* **YOUR INSTRUCTIONS**:
Output the full listing below exactly; the images stay out.

[Start of Attachment]

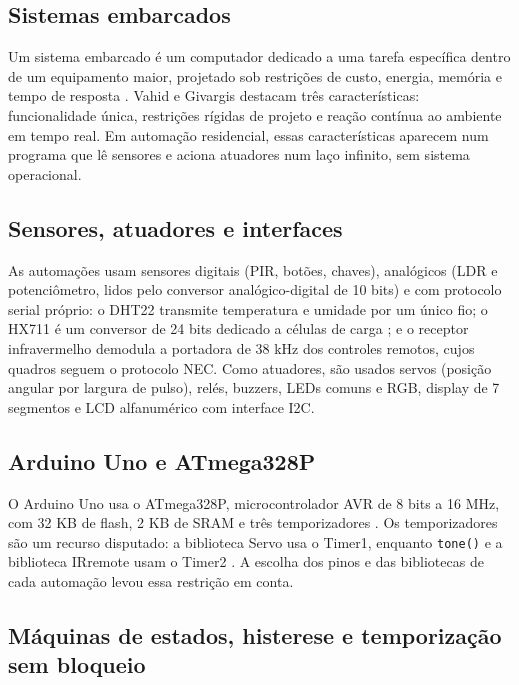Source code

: \documentclass[12pt]{article}
\begin{document}
\subsection{Sistemas embarcados}

Um sistema embarcado é um computador dedicado a uma tarefa específica dentro de um equipamento maior, projetado sob restrições de custo, energia, memória e tempo de resposta \cite{marwedel2021}. Vahid e Givargis \cite{vahid2002} destacam três características: funcionalidade única, restrições rígidas de projeto e reação contínua ao ambiente em tempo real. Em automação residencial, essas características aparecem num programa que lê sensores e aciona atuadores num laço infinito, sem sistema operacional.

\subsection{Sensores, atuadores e interfaces}

As automações usam sensores digitais (PIR, botões, chaves), analógicos (LDR e potenciômetro, lidos pelo conversor analógico-digital de 10 bits) e com protocolo serial próprio: o DHT22 transmite temperatura e umidade por um único fio; o HX711 é um conversor de 24 bits dedicado a células de carga \cite{avia2014}; e o receptor infravermelho demodula a portadora de 38 kHz dos controles remotos, cujos quadros seguem o protocolo NEC. Como atuadores, são usados servos (posição angular por largura de pulso), relés, buzzers, LEDs comuns e RGB, display de 7 segmentos e LCD alfanumérico com interface I2C.

\subsection{Arduino Uno e ATmega328P}

O Arduino Uno usa o ATmega328P, microcontrolador AVR de 8 bits a 16 MHz, com 32 KB de flash, 2 KB de SRAM e três temporizadores \cite{microchip2018}. Os temporizadores são um recurso disputado: a biblioteca Servo usa o Timer1, enquanto \texttt{tone()} e a biblioteca IRremote usam o Timer2 \cite{monk2016}. A escolha dos pinos e das bibliotecas de cada automação levou essa restrição em conta.

\subsection{Máquinas de estados, histerese e temporização sem bloqueio}
\end{document}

[End of Attachment]

* **TASK RESPONSE**:
Source code

: \documentclass[12pt]{article}
\begin{document}
\subsection{Sistemas embarcados}

Um sistema embarcado é um computador dedicado a uma tarefa específica dentro de um equipamento maior, projetado sob restrições de custo, energia, memória e tempo de resposta \cite{marwedel2021}. Vahid e Givargis \cite{vahid2002} destacam três características: funcionalidade única, restrições rígidas de projeto e reação contínua ao ambiente em tempo real. Em automação residencial, essas características aparecem num programa que lê sensores e aciona atuadores num laço infinito, sem sistema operacional.

\subsection{Sensores, atuadores e interfaces}

As automações usam sensores digitais (PIR, botões, chaves), analógicos (LDR e potenciômetro, lidos pelo conversor analógico-digital de 10 bits) e com protocolo serial próprio: o DHT22 transmite temperatura e umidade por um único fio; o HX711 é um conversor de 24 bits dedicado a células de carga \cite{avia2014}; e o receptor infravermelho demodula a portadora de 38 kHz dos controles remotos, cujos quadros seguem o protocolo NEC. Como atuadores, são usados servos (posição angular por largura de pulso), relés, buzzers, LEDs comuns e RGB, display de 7 segmentos e LCD alfanumérico com interface I2C.

\subsection{Arduino Uno e ATmega328P}

O Arduino Uno usa o ATmega328P, microcontrolador AVR de 8 bits a 16 MHz, com 32 KB de flash, 2 KB de SRAM e três temporizadores \cite{microchip2018}. Os temporizadores são um recurso disputado: a biblioteca Servo usa o Timer1, enquanto \texttt{tone()} e a biblioteca IRremote usam o Timer2 \cite{monk2016}. A escolha dos pinos e das bibliotecas de cada automação levou essa restrição em conta.

\subsection{Máquinas de estados, histerese e temporização sem bloqueio}
\end{document}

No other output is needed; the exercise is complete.